### Brief
Search the data below, and report every line in which "Class" occurs.

Data records
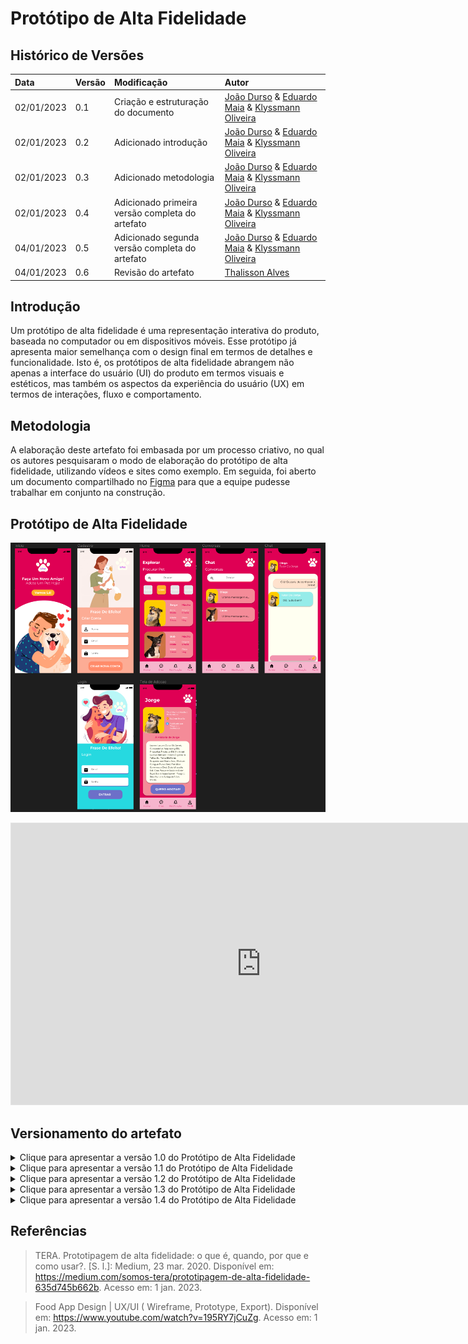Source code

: # Protótipo de Alta Fidelidade
  
## Histórico de Versões
| Data | Versão | Modificação | Autor |
| :- | :- | :- | :- |
| 02/01/2023 | 0.1    | Criação e estruturação do documento | [João Durso](https://github.com/jvsdurso) & [Eduardo Maia](https://github.com/eduardomr) & [Klyssmann Oliveira](https://github.com/klyssmannoliveira)| 
| 02/01/2023 | 0.2    | Adicionado introdução | [João Durso](https://github.com/jvsdurso) & [Eduardo Maia](https://github.com/eduardomr) & [Klyssmann Oliveira](https://github.com/klyssmannoliveira)| 
| 02/01/2023 | 0.3    | Adicionado metodologia | [João Durso](https://github.com/jvsdurso) & [Eduardo Maia](https://github.com/eduardomr) & [Klyssmann Oliveira](https://github.com/klyssmannoliveira)| 
| 02/01/2023 | 0.4    | Adicionado primeira versão completa do artefato  | [João Durso](https://github.com/jvsdurso) & [Eduardo Maia](https://github.com/eduardomr) & [Klyssmann Oliveira](https://github.com/klyssmannoliveira)| 
| 04/01/2023 | 0.5    | Adicionado segunda versão completa do artefato  | [João Durso](https://github.com/jvsdurso) & [Eduardo Maia](https://github.com/eduardomr) & [Klyssmann Oliveira](https://github.com/klyssmannoliveira)| 
| 04/01/2023 | 0.6    | Revisão do artefato  | [Thalisson Alves](https://github.com/Thalisson-Alves)| 

## Introdução
Um protótipo de alta fidelidade é uma representação interativa do produto, baseada no computador ou em dispositivos móveis. Esse protótipo já apresenta maior semelhança com o design final em termos de detalhes e funcionalidade. Isto é, os protótipos de alta fidelidade abrangem não apenas a interface do usuário (UI) do produto em termos visuais e estéticos, mas também os aspectos da experiência do usuário (UX) em termos de interações, fluxo e comportamento.

## Metodologia
A elaboração deste artefato foi embasada por um processo criativo, no qual os autores pesquisaram o modo de elaboração do protótipo de alta fidelidade, utilizando vídeos e sites como exemplo. Em seguida, foi aberto um documento compartilhado no [Figma](https://www.figma.com/) para que a equipe pudesse trabalhar em conjunto na construção.

## Protótipo de Alta Fidelidade

![Protótipo de Alta Fidelidade v1.4](../assets/prototipo_alta_fidelidade/prototipo_alta_v1.4.1.png)

<iframe style="border: 1px solid rgba(0, 0, 0, 0.1);" width="800" height="450" src="https://www.figma.com/embed?embed_host=share&url=https%3A%2F%2Fwww.figma.com%2Fproto%2FhtZeviKsRQbWM25Gnb5qgb%2FidotPet%3Fnode-id%3D1%253A2%26scaling%3Dscale-down%26page-id%3D0%253A1%26starting-point-node-id%3D1%253A2" allowfullscreen></iframe>

## Versionamento do artefato

<details>
<summary>Clique para apresentar a versão 1.0 do Protótipo de Alta Fidelidade</summary>
 
### Protótipo de Alta Fidelidade v1.0
 
O Protótipo de Alta Fidelidade foi feito no [Figma](https://www.figma.com/) e não teve como restaurar todo o histórico de cada modificação. No entanto, a contribuição dessa versão foi:
- Criação da tela de início do aplicativo.
 
![Protótipo de Alta Fidelidade v1.0](../assets/prototipo_alta_fidelidade/prototipo_alta_v1.0.png)
 
**Autor(es):** <br>
[João Durso](https://github.com/jvsdurso) & [Eduardo Maia](https://github.com/eduardomr) & [Klyssmann Oliveira](https://github.com/klyssmannoliveira) <br><br>
</details>

<details>
<summary>Clique para apresentar a versão 1.1 do Protótipo de Alta Fidelidade</summary>
 
### Protótipo de Alta Fidelidade v1.1
 
O Protótipo de Alta Fidelidade foi feito no [Figma](https://www.figma.com/) e não teve como restaurar todo o histórico de cada modificação. No entanto, a contribuição dessa versão foi:
- Criação da tela de cadastro.
 
![Protótipo de Alta Fidelidade v1.1](../assets/prototipo_alta_fidelidade/prototipo_alta_v1.1.png)
 
**Autor(es):** <br>
[João Durso](https://github.com/jvsdurso) & [Eduardo Maia](https://github.com/eduardomr) & [Klyssmann Oliveira](https://github.com/klyssmannoliveira) <br><br>
</details>

<details>
<summary>Clique para apresentar a versão 1.2 do Protótipo de Alta Fidelidade</summary>

### Protótipo de Alta Fidelidade v1.2
 
O Protótipo de Alta Fidelidade foi feito no [Figma](https://www.figma.com/) e não teve como restaurar todo o histórico de cada modificação. No entanto, a contribuição dessa versão foi:
- Criação da tela _Home_.
 
![Protótipo de Alta Fidelidade v1.2](../assets/prototipo_alta_fidelidade/prototipo_alta_v1.2.png)
 
**Autor(es):** <br>
[João Durso](https://github.com/jvsdurso) & [Eduardo Maia](https://github.com/eduardomr) & [Klyssmann Oliveira](https://github.com/klyssmannoliveira) <br><br>
</details>


<details>
<summary>Clique para apresentar a versão 1.3 do Protótipo de Alta Fidelidade</summary>

### Protótipo de Alta Fidelidade v1.3
 
O Protótipo de Alta Fidelidade foi feito no [Figma](https://www.figma.com/) e não teve como restaurar todo o histórico de cada modificação. No entanto, a contribuição dessa versão foi:
- Criação da tela de Conversas.
- Criação da tela de Chat.
 
![Protótipo de Alta Fidelidade v1.3](../assets/prototipo_alta_fidelidade/prototipo_alta_v1.3.png)
 
**Autor(es):** <br>
[João Durso](https://github.com/jvsdurso) & [Eduardo Maia](https://github.com/eduardomr) & [Klyssmann Oliveira](https://github.com/klyssmannoliveira) <br><br>
</details>


<details>
<summary>Clique para apresentar a versão 1.4 do Protótipo de Alta Fidelidade</summary>

### Protótipo de Alta Fidelidade v1.4
 
O Protótipo de Alta Fidelidade foi feito no [Figma](https://www.figma.com/) e não teve como restaurar todo o histórico de cada modificação. No entanto, a contribuição dessa versão foi:
- Criação da tela de Adoção.
- Criação da tela de Login.
 
![Protótipo de Alta Fidelidade v1.4](../assets/prototipo_alta_fidelidade/prototipo_alta_v1.4.png)
 
**Autor(es):** <br>
[João Durso](https://github.com/jvsdurso) & [Eduardo Maia](https://github.com/eduardomr) & [Klyssmann Oliveira](https://github.com/klyssmannoliveira) <br><br>
</details>

## Referências

> TERA. Prototipagem de alta fidelidade: o que é, quando, por que e como usar?. [S. l.]: Medium, 23 mar. 2020. Disponível em: https://medium.com/somos-tera/prototipagem-de-alta-fidelidade-635d745b662b. Acesso em: 1 jan. 2023.

> Food App Design | UX/UI ( Wireframe, Prototype, Export). Disponível em: https://www.youtube.com/watch?v=195RY7jCuZg. Acesso em: 1 jan. 2023.


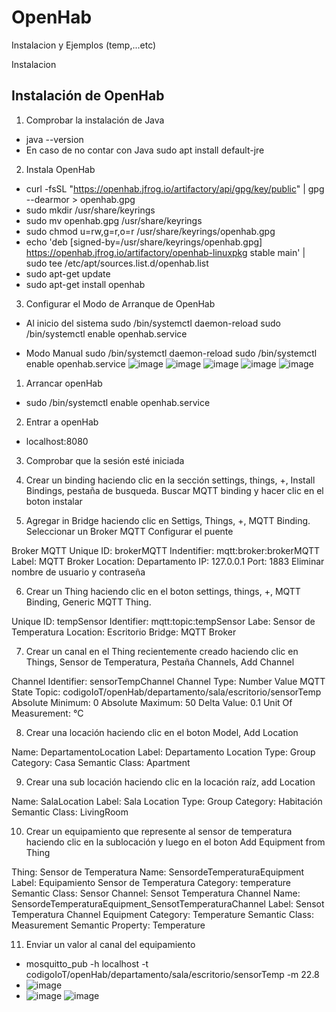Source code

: # OpenHab
Instalacion y Ejemplos (temp,...etc)


Instalacion

## Instalación de OpenHab

1. Comprobar la instalación de Java
- java --version
- En caso de no contar con Java
	sudo apt install default-jre
	
2. Instala OpenHab
- curl -fsSL "https://openhab.jfrog.io/artifactory/api/gpg/key/public" | gpg --dearmor > openhab.gpg
- sudo mkdir /usr/share/keyrings
- sudo mv openhab.gpg /usr/share/keyrings
- sudo chmod u=rw,g=r,o=r /usr/share/keyrings/openhab.gpg
- echo 'deb [signed-by=/usr/share/keyrings/openhab.gpg] https://openhab.jfrog.io/artifactory/openhab-linuxpkg stable main' | sudo tee /etc/apt/sources.list.d/openhab.list
- sudo apt-get update
- sudo apt-get install openhab

3. Configurar el Modo de Arranque de OpenHab
- Al inicio del sistema
	sudo /bin/systemctl daemon-reload
        sudo /bin/systemctl enable openhab.service
        
- Modo Manual
	sudo /bin/systemctl daemon-reload
            sudo /bin/systemctl enable openhab.service
![image](https://user-images.githubusercontent.com/111370930/202962701-a35bc6a8-d0ac-4196-9dcc-b789ca092c9d.png)
![image](https://user-images.githubusercontent.com/111370930/202962804-3a0bed9c-ed51-49db-a6b4-b24a5eaecb36.png)
![image](https://user-images.githubusercontent.com/111370930/202963012-d873ca0b-b681-46df-aa3b-ce530d6bbfee.png)
![image](https://user-images.githubusercontent.com/111370930/202963071-eebe7762-727b-42bf-a8f0-78e42291e184.png)
![image](https://user-images.githubusercontent.com/111370930/202963107-85b1b908-b29a-47cb-9181-f06e0d40e3f7.png)


1. Arrancar openHab
- sudo /bin/systemctl enable openhab.service

2. Entrar a openHab
- localhost:8080

3. Comprobar que la sesión esté iniciada

4. Crear un binding haciendo clic en la sección settings, things, +, Install Bindings, pestaña de busqueda. Buscar MQTT binding y hacer clic en el boton instalar

5. Agregar in Bridge haciendo clic en Settigs, Things, +, MQTT Binding.
	Seleccionar un Broker MQTT
	Configurar el puente
	
Broker MQTT
Unique ID: brokerMQTT
Indentifier: mqtt:broker:brokerMQTT
Label: MQTT Broker
Location: Departamento
IP: 127.0.0.1
Port: 1883
Eliminar nombre de usuario y contraseña

6. Crear un Thing haciendo clic en el boton settings, things, +, MQTT Binding, Generic MQTT Thing.

Unique ID: tempSensor
Identifier: mqtt:topic:tempSensor
Labe: Sensor de Temperatura
Location: Escritorio
Bridge: MQTT Broker

7. Crear un canal en el Thing recientemente creado haciendo clic en Things, Sensor de Temperatura, Pestaña Channels, Add Channel

Channel Identifier: sensorTempChannel
Channel Type: Number Value
MQTT State Topic: codigoIoT/openHab/departamento/sala/escritorio/sensorTemp
Absolute Minimum: 0
Absolute Maximum: 50
Delta Value: 0.1
Unit Of Measurement: °C

8. Crear una locación haciendo clic en el boton Model, Add Location

Name: DepartamentoLocation
Label: Departamento Location
Type: Group
Category: Casa
Semantic Class: Apartment

9. Crear una sub locación haciendo clic en la locación raíz, add Location

Name: SalaLocation
Label: Sala Location
Type: Group
Category: Habitación
Semantic Class: LivingRoom

10. Crear un equipamiento que represente al sensor de temperatura haciendo clic en la sublocación y luego en el boton Add Equipment from Thing

Thing: Sensor de Temperatura
Name: SensordeTemperaturaEquipment
Label: Equipamiento Sensor de Temperatura
Category: temperature
Semantic Class: Sensor
Channel: Sensot Temperatura Channel
Name: SensordeTemperaturaEquipment_SensotTemperaturaChannel
Label: Sensot Temperatura Channel Equipment
Category: Temperature
Semantic Class: Measurement
Semantic Property: Temperature

11. Enviar un valor al canal del equipamiento
- mosquitto_pub -h localhost -t codigoIoT/openHab/departamento/sala/escritorio/sensorTemp -m 22.8
- ![image](https://user-images.githubusercontent.com/111370930/202964946-c10e6206-2ff5-42e6-b111-1997a2a05c49.png)
- ![image](https://user-images.githubusercontent.com/111370930/202964976-1c055cd0-e294-4e4b-b190-cd781f4841a8.png)
![image](https://user-images.githubusercontent.com/111370930/202964989-c5a1a901-479e-45e5-9ae4-b5fe35941cf7.png)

### Solved exercise
Semantic Class: Apartment
Semantic Class: LivingRoom
Semantic Class: Sensor
Semantic Class: Measurement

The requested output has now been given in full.